Hrant Dink, muhalefet edenlere yönelik baskıların artmasının, toplumsal barışa ve demokrasiye zarar verdiğini savunarak, İmamoğlu’nun tutuklanmasını şiddetle eleştirirdi. Dink, bireysel haklar ve toplumsal özgürlüklerin korunması gerektiğini savunarak, İmamoğlu’nun durumu üzerinden, Türkiye'deki hukukun üstünlüğüne yönelik ciddi eleştirilerde bulunabilirdi.
Dink, Ekrem İmamoğlu’nun tutuklanması gibi olayların toplumda daha büyük bir kutuplaşmaya yol açabileceğini öngörebilirdi.

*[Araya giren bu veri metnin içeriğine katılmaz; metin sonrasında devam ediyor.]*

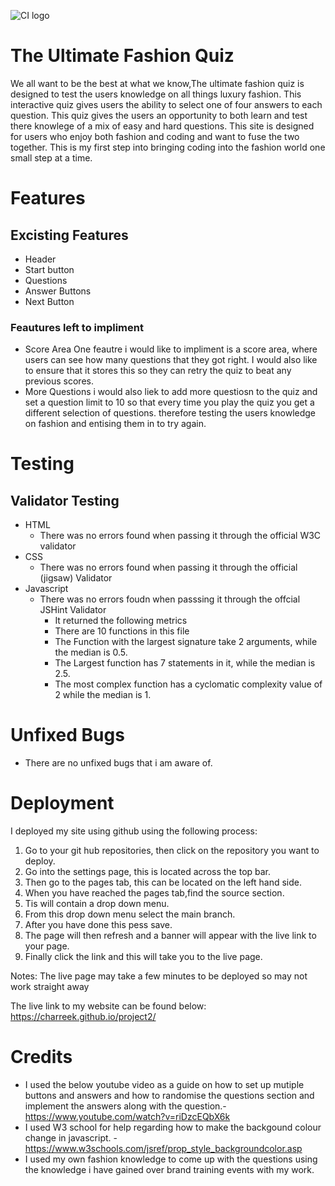 ![CI logo](https://codeinstitute.s3.amazonaws.com/fullstack/ci_logo_small.png)

# The Ultimate Fashion Quiz
We all want to be the best at what we know,The ultimate fashion quiz is designed to test the users knowledge on all things luxury fashion. This interactive quiz gives users the ability to select one of four answers to each question. This quiz gives the users an opportunity to both learn and test there knowlege of a mix of easy and hard questions. 
This site is designed for users who enjoy both fashion and coding and want to fuse the two together. This is my first step into bringing coding into the fashion world one small step at a time. 
# Features 
## Excisting Features 
 
 * Header 
 * Start button 
 * Questions 
 * Answer Buttons 
 * Next Button 

 ### Feautures left to impliment 
  * Score Area 
  One feautre i would like to impliment is a score area, where users can see how many questions that they got right. I would also like to ensure that it stores this so they can retry the quiz to beat any previous scores. 
  * More Questions 
  i would also liek to add more questiosn to the quiz and set a question limit to 10 so that every time you play the quiz you get a different selection of questions. therefore testing the users knowledge on fashion and entising them in to try again. 

  # Testing

  ## Validator Testing 
  * HTML 
     * There was no errors found when passing it through the official W3C validator
  * CSS 
     * There was no errors found when passing it through the official (jigsaw) Validator
  * Javascript
     * There was no errors foudn when passsing it through the offcial JSHint Validator
       * It returned the following metrics 
       * There are 10 functions in this file
       * The Function with the largest signature take 2 arguments, while the median is 0.5.
       * The Largest function has 7 statements in it, while the median is 2.5.
       * The most complex function has a cyclomatic complexity value of 2 while the median is 1.
  


  # Unfixed Bugs 
  * There are no unfixed bugs that i am aware of.


  # Deployment
I deployed my site using github using the following process: 
1. Go to your git hub repositories, then click on the repository you want to deploy. 
2. Go into the settings page, this is located across the top bar.
3. Then go to the pages tab, this can be located on the left hand side.
4. When you have reached the pages tab,find the source section.
5. Tis will contain a drop down menu.
6. From this drop down menu select the main branch.
7. After you have done this pess save. 
8. The page will then refresh and a banner will appear with the live link to your page. 
9. Finally click the link and this will take you to the live page. 

Notes: The live page may take a few minutes to be deployed so may not work straight away 

The live link to my website can be found below:
 https://charreek.github.io/project2/ 


  # Credits
  * I used the below youtube video as a guide on how to set up mutiple buttons and answers and how to randomise the questions section and implement the answers along with the question.- https://www.youtube.com/watch?v=riDzcEQbX6k
  * I used W3 school for help regarding how to make the backgound colour change in javascript. - https://www.w3schools.com/jsref/prop_style_backgroundcolor.asp 
  * I used my own fashion knowledge to come up with the questions using the knowledge i have gained over brand training events with my work.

Bu durumda, Dink, toplumun birbirini daha iyi anlaması ve toplumsal barışın sağlanması için bir çağrı yapar, gerilimleri artırmak yerine daha yapıcı bir dil kullanılması gerektiğini savunurdu.
Dink, siyasi kutuplaşmanın Türkiye'yi daha fazla böleceğini ve halkın birbirini anlamasının önemini vurgulardı. Tutuklama olayının ardından toplumun bir arada kalması ve uzlaşma adına daha fazla çaba gösterilmesi gerektiğini anlatır, bu tür olayların sadece siyasi figürleri değil, tüm halkı etkileyen olaylar olduğunu dile getirirdi.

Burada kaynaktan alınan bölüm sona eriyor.